* _YOUR INSTRUCTIONS_
In total, how many lines of the data contain the word "MinimumSteinerTree"? Only that number is wanted.
====== ENTRIES PROVIDED ======
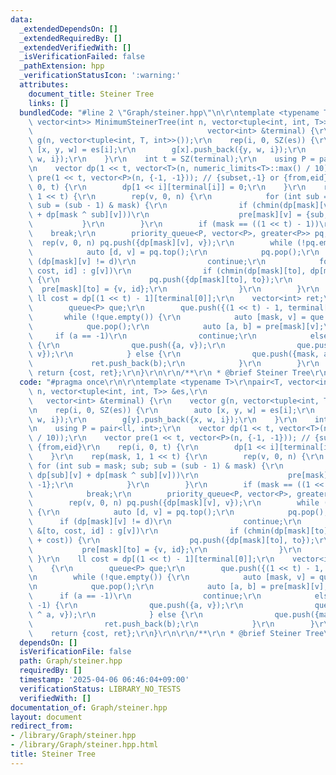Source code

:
 ```yaml
---
data:
  _extendedDependsOn: []
  _extendedRequiredBy: []
  _extendedVerifiedWith: []
  _isVerificationFailed: false
  _pathExtension: hpp
  _verificationStatusIcon: ':warning:'
  attributes:
    document_title: Steiner Tree
    links: []
  bundledCode: "#line 2 \"Graph/steiner.hpp\"\n\r\ntemplate <typename T>\r\npair<T,\
    \ vector<int>> MinimumSteinerTree(int n, vector<tuple<int, int, T>> &es,\r\n \
    \                                       vector<int> &terminal) {\r\n    vector\
    \ g(n, vector<tuple<int, T, int>>());\r\n    rep(i, 0, SZ(es)) {\r\n        auto\
    \ [x, y, w] = es[i];\r\n        g[x].push_back({y, w, i});\r\n        g[y].push_back({x,\
    \ w, i});\r\n    }\r\n    int t = SZ(terminal);\r\n    using P = pair<ll, int>;\r\
    \n    vector dp(1 << t, vector<T>(n, numeric_limits<T>::max() / 10));\r\n    vector\
    \ pre(1 << t, vector<P>(n, {-1, -1})); // {subset,-1} or {from,eid}\r\n    rep(i,\
    \ 0, t) {\r\n        dp[1 << i][terminal[i]] = 0;\r\n    }\r\n    rep(mask, 1,\
    \ 1 << t) {\r\n        rep(v, 0, n) {\r\n            for (int sub = mask; sub;\
    \ sub = (sub - 1) & mask) {\r\n                if (chmin(dp[mask][v], dp[sub][v]\
    \ + dp[mask ^ sub][v]))\r\n                    pre[mask][v] = {sub, -1};\r\n \
    \           }\r\n        }\r\n        if (mask == ((1 << t) - 1))\r\n        \
    \    break;\r\n        priority_queue<P, vector<P>, greater<P>> pq;\r\n      \
    \  rep(v, 0, n) pq.push({dp[mask][v], v});\r\n        while (!pq.empty()) {\r\n\
    \            auto [d, v] = pq.top();\r\n            pq.pop();\r\n            if\
    \ (dp[mask][v] != d)\r\n                continue;\r\n            for (auto &[to,\
    \ cost, id] : g[v])\r\n                if (chmin(dp[mask][to], dp[mask][v] + cost))\
    \ {\r\n                    pq.push({dp[mask][to], to});\r\n                  \
    \  pre[mask][to] = {v, id};\r\n                }\r\n        }\r\n    }\r\n   \
    \ ll cost = dp[(1 << t) - 1][terminal[0]];\r\n    vector<int> ret;\r\n    {\r\n\
    \        queue<P> que;\r\n        que.push({(1 << t) - 1, terminal[0]});\r\n \
    \       while (!que.empty()) {\r\n            auto [mask, v] = que.front();\r\n\
    \            que.pop();\r\n            auto [a, b] = pre[mask][v];\r\n       \
    \     if (a == -1)\r\n                continue;\r\n            else if (b == -1)\
    \ {\r\n                que.push({a, v});\r\n                que.push({mask ^ a,\
    \ v});\r\n            } else {\r\n                que.push({mask, a});\r\n   \
    \             ret.push_back(b);\r\n            }\r\n        }\r\n    }\r\n   \
    \ return {cost, ret};\r\n}\r\n\r\n/**\r\n * @brief Steiner Tree\r\n */\n"
  code: "#pragma once\r\n\r\ntemplate <typename T>\r\npair<T, vector<int>> MinimumSteinerTree(int\
    \ n, vector<tuple<int, int, T>> &es,\r\n                                     \
    \   vector<int> &terminal) {\r\n    vector g(n, vector<tuple<int, T, int>>());\r\
    \n    rep(i, 0, SZ(es)) {\r\n        auto [x, y, w] = es[i];\r\n        g[x].push_back({y,\
    \ w, i});\r\n        g[y].push_back({x, w, i});\r\n    }\r\n    int t = SZ(terminal);\r\
    \n    using P = pair<ll, int>;\r\n    vector dp(1 << t, vector<T>(n, numeric_limits<T>::max()\
    \ / 10));\r\n    vector pre(1 << t, vector<P>(n, {-1, -1})); // {subset,-1} or\
    \ {from,eid}\r\n    rep(i, 0, t) {\r\n        dp[1 << i][terminal[i]] = 0;\r\n\
    \    }\r\n    rep(mask, 1, 1 << t) {\r\n        rep(v, 0, n) {\r\n           \
    \ for (int sub = mask; sub; sub = (sub - 1) & mask) {\r\n                if (chmin(dp[mask][v],\
    \ dp[sub][v] + dp[mask ^ sub][v]))\r\n                    pre[mask][v] = {sub,\
    \ -1};\r\n            }\r\n        }\r\n        if (mask == ((1 << t) - 1))\r\n\
    \            break;\r\n        priority_queue<P, vector<P>, greater<P>> pq;\r\n\
    \        rep(v, 0, n) pq.push({dp[mask][v], v});\r\n        while (!pq.empty())\
    \ {\r\n            auto [d, v] = pq.top();\r\n            pq.pop();\r\n      \
    \      if (dp[mask][v] != d)\r\n                continue;\r\n            for (auto\
    \ &[to, cost, id] : g[v])\r\n                if (chmin(dp[mask][to], dp[mask][v]\
    \ + cost)) {\r\n                    pq.push({dp[mask][to], to});\r\n         \
    \           pre[mask][to] = {v, id};\r\n                }\r\n        }\r\n   \
    \ }\r\n    ll cost = dp[(1 << t) - 1][terminal[0]];\r\n    vector<int> ret;\r\n\
    \    {\r\n        queue<P> que;\r\n        que.push({(1 << t) - 1, terminal[0]});\r\
    \n        while (!que.empty()) {\r\n            auto [mask, v] = que.front();\r\
    \n            que.pop();\r\n            auto [a, b] = pre[mask][v];\r\n      \
    \      if (a == -1)\r\n                continue;\r\n            else if (b ==\
    \ -1) {\r\n                que.push({a, v});\r\n                que.push({mask\
    \ ^ a, v});\r\n            } else {\r\n                que.push({mask, a});\r\n\
    \                ret.push_back(b);\r\n            }\r\n        }\r\n    }\r\n\
    \    return {cost, ret};\r\n}\r\n\r\n/**\r\n * @brief Steiner Tree\r\n */"
  dependsOn: []
  isVerificationFile: false
  path: Graph/steiner.hpp
  requiredBy: []
  timestamp: '2025-04-06 06:46:04+09:00'
  verificationStatus: LIBRARY_NO_TESTS
  verifiedWith: []
documentation_of: Graph/steiner.hpp
layout: document
redirect_from:
- /library/Graph/steiner.hpp
- /library/Graph/steiner.hpp.html
title: Steiner Tree
---
```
======
* _SOLUTION_
2